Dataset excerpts
····················
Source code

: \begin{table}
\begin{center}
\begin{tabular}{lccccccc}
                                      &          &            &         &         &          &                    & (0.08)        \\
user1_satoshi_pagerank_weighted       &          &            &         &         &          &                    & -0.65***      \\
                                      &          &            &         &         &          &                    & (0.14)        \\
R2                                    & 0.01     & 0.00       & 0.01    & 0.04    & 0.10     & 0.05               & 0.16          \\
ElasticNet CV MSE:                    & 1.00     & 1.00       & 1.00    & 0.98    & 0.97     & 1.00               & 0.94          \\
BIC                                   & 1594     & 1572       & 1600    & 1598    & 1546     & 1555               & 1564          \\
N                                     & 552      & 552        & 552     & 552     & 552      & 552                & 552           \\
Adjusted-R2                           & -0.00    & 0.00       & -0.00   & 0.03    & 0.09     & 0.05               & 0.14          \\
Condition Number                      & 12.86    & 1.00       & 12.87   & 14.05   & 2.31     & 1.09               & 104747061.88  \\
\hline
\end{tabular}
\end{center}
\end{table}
····················
### Your instructions:
Note each line of the entries that has "tabular" in it, and copy those lines.

### Solution to this task:
\begin{tabular}{lccccccc}
\end{tabular}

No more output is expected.